Yóutiáo (油条) is the long fried dough stick, an alkaline wheat dough pulled into a joined pair and deep-fried so it puffs hollow with a thin crackling shell. This article covers the stick itself, because it is the bread element that anchors a wide spread of Chinese breakfast assemblies. The angle is structural crunch built to be soaked. A yóutiáo is not meant to be eaten dry and alone for long; its hollow body and shatter-crisp skin exist so it can drink soy milk, porridge, or sauce while keeping bite where it has not soaked. Everything else built on it inherits that trait.
The build is two-strand and the fry is the craft. A wheat dough is mixed with a leavening and alkaline system and salt, rested until it relaxes and develops enough to stretch, then cut into strips. Two strips are stacked and pressed together down the middle with a stick so they bond but the join stays able to lift, then the doubled length is stretched and dropped into hot oil.
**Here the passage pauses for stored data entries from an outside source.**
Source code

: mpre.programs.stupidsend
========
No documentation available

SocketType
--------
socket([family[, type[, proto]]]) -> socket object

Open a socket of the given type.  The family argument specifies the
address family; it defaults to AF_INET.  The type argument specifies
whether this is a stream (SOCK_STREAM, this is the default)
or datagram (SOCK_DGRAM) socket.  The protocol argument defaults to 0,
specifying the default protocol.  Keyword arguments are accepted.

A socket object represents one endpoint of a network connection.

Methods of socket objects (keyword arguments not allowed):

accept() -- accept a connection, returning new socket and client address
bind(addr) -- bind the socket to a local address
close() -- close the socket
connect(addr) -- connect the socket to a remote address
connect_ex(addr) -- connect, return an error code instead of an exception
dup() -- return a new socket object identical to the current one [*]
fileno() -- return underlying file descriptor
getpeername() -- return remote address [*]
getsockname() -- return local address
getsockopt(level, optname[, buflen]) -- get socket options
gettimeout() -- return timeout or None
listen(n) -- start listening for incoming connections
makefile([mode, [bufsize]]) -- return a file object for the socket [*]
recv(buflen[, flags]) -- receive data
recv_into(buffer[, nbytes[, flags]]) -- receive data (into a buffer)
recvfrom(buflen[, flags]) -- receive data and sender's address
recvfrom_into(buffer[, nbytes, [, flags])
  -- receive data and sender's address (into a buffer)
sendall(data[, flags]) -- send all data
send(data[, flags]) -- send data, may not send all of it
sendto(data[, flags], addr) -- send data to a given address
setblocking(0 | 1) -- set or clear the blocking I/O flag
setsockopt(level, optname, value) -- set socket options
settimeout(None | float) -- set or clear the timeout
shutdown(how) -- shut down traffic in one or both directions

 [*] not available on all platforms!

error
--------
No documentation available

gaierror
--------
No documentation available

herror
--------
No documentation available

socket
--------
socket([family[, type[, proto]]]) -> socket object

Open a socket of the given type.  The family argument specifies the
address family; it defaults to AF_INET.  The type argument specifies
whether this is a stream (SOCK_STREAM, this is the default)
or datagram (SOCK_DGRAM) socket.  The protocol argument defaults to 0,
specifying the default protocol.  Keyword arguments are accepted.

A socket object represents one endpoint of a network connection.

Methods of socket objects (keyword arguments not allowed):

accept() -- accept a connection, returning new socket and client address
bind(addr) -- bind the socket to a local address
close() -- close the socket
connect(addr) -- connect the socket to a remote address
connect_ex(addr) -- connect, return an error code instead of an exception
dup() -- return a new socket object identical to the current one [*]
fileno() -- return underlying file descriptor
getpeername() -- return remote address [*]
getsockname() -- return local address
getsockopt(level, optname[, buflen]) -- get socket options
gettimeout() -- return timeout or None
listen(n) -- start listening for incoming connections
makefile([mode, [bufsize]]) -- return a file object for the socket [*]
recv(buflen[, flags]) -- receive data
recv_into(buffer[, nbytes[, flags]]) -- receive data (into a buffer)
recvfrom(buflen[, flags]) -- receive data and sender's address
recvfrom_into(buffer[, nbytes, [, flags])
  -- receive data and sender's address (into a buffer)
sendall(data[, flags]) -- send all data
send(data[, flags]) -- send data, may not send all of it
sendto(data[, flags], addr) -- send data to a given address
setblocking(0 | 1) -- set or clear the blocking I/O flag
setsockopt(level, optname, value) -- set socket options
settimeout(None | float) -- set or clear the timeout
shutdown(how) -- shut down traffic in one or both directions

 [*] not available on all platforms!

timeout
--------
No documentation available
It is turned constantly as it inflates, the two strands rising into a single hollow golden ladder, the surface blistering crisp while the inside stays open and airy; it is drained well so it sets light. Done well the yóutiáo is long and evenly puffed, audibly crisp on the outside, hollow and tender within, and clean rather than oily, sturdy enough to dip without instantly collapsing. Done poorly the failure modes are specific: weak leavening or cool oil and it stays dense, squat, and greasy with no hollow; oil too hot and the skin browns hard before the center cooks; the pair pressed too lightly and the strands separate in the oil; drained badly and it goes limp and slick within minutes.
It shifts by how it is paired and by how fresh it is. Dipped into hot soy milk it goes pillowy at the wet end while the dry end stays crisp; torn into rice porridge or set tofu pudding it does the same work in a thicker bowl; tucked inside a split shāobing it becomes the crisp core of a filled bread; rolled into sticky rice it is the crunch at the center of a glutinous wrap. Each of those is its own preparation and deserves its own article rather than being crowded in here. What holds yóutiáo together as a category is the stick itself: a doubled alkaline dough deep-fried hollow and crisp, made to be dipped, torn, and packed.